Building an IOS Mastodon Client - Learning Swift & Xcode

Intro

This blog documents the journey of learning Swift, including its UI frameworks SwiftUI and UIKit, to build features for Metatext - an open source IOS client for mastodon.

Why do I want to do this?

Metatext is actually recommended by a friend of mine. It has been an simple and elegant little app on my phone ever since I joined the Fediverse. I feel saddened when the original author announced that he’ll stop developing the app due to health issues, thus I emailed him about helping to maintain the project but to this day there’s no reply yet. The original git repository was archived on Dec, 2022 and the last post from Justin’s account was this January.

Although app development is an alien field for me, I still wish to continue develop and maintain Metatext and some day probably compelement the missing features of mastodon 4 (editing a post and following a hashtag, for example).

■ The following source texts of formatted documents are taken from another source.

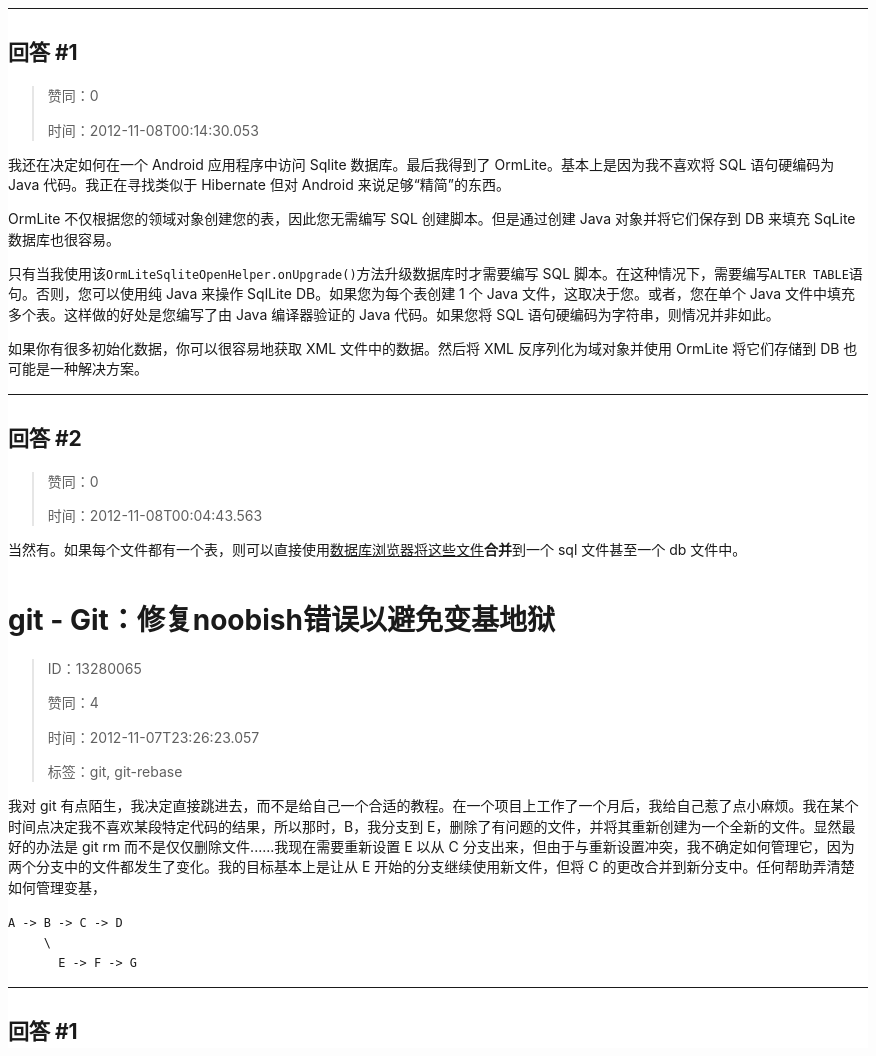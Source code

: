 * * *

## 回答 #1

> 赞同：0
> 
> 时间：2012-11-08T00:14:30.053

我还在决定如何在一个 Android 应用程序中访问 Sqlite 数据库。最后我得到了 OrmLite。基本上是因为我不喜欢将 SQL 语句硬编码为 Java 代码。我正在寻找类似于 Hibernate 但对 Android 来说足够“精简”的东西。

OrmLite 不仅根据您的领域对象创建您的表，因此您无需编写 SQL 创建脚本。但是通过创建 Java 对象并将它们保存到 DB 来填充 SqLite 数据库也很容易。

只有当我使用该`OrmLiteSqliteOpenHelper.onUpgrade()`方法升级数据库时才需要编写 SQL 脚本。在这种情况下，需要编写`ALTER TABLE`语句。否则，您可以使用纯 Java 来操作 SqlLite DB。如果您为每个表创建 1 个 Java 文件，这取决于您。或者，您在单个 Java 文件中填充多个表。这样做的好处是您编写了由 Java 编译器验证的 Java 代码。如果您将 SQL 语句硬编码为字符串，则情况并非如此。

如果你有很多初始化数据，你可以很容易地获取 XML 文件中的数据。然后将 XML 反序列化为域对象并使用 OrmLite 将它们存储到 DB 也可能是一种解决方案。

* * *

## 回答 #2

> 赞同：0
> 
> 时间：2012-11-08T00:04:43.563

当然有。如果每个文件都有一个表，则可以直接使用[数据库浏览器将这些文件](http://sqlitebrowser.sourceforge.net/)**合并**到一个 sql 文件甚至一个 db 文件中。

# git - Git：修复noobish错误以避免变基地狱

> ID：13280065
> 
> 赞同：4
> 
> 时间：2012-11-07T23:26:23.057
> 
> 标签：git, git-rebase

我对 git 有点陌生，我决定直接跳进去，而不是给自己一个合适的教程。在一个项目上工作了一个月后，我给自己惹了点小麻烦。我在某个时间点决定我不喜欢某段特定代码的结果，所以那时，B，我分支到 E，删除了有问题的文件，并将其重新创建为一个全新的文件。显然最好的办法是 git rm 而不是仅仅删除文件......我现在需要重新设置 E 以从 C 分支出来，但由于与重新设置冲突，我不确定如何管理它，因为两个分支中的文件都发生了变化。我的目标基本上是让从 E 开始的分支继续使用新文件，但将 C 的更改合并到新分支中。任何帮助弄清楚如何管理变基，

```
A -> B -> C -> D
     \
       E -> F -> G 
```

* * *

## 回答 #1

I made a post on mastodon to ask if fellow ios developers have any recommendations about the intro material for swift and received some good responses. In this blog and the following I’ll record the learning journey of mine. Stay tuned!

So first, where to start?

The documentation of The Swift Programming Language is a good way to learn the basic syntax of Swift. I’ve finished reading A Swift Tour which describes the basic syntax of Swift. Indeed there are many designs of Swift hard to comprehend at first glance (optional variables, closures, protocols), but eventually they’ll make sense later on when you start developing your apps.

Swift Syntax

structs and classes

Structures and classes are general-purpose, flexible constructs that become the building blocks of your program’s code. In Swift, you define a structure or class in a single file, and the external interface to that class or structure is automatically made available for other code to use (in Swift you can avoid a big chunk of boilerplate import statements).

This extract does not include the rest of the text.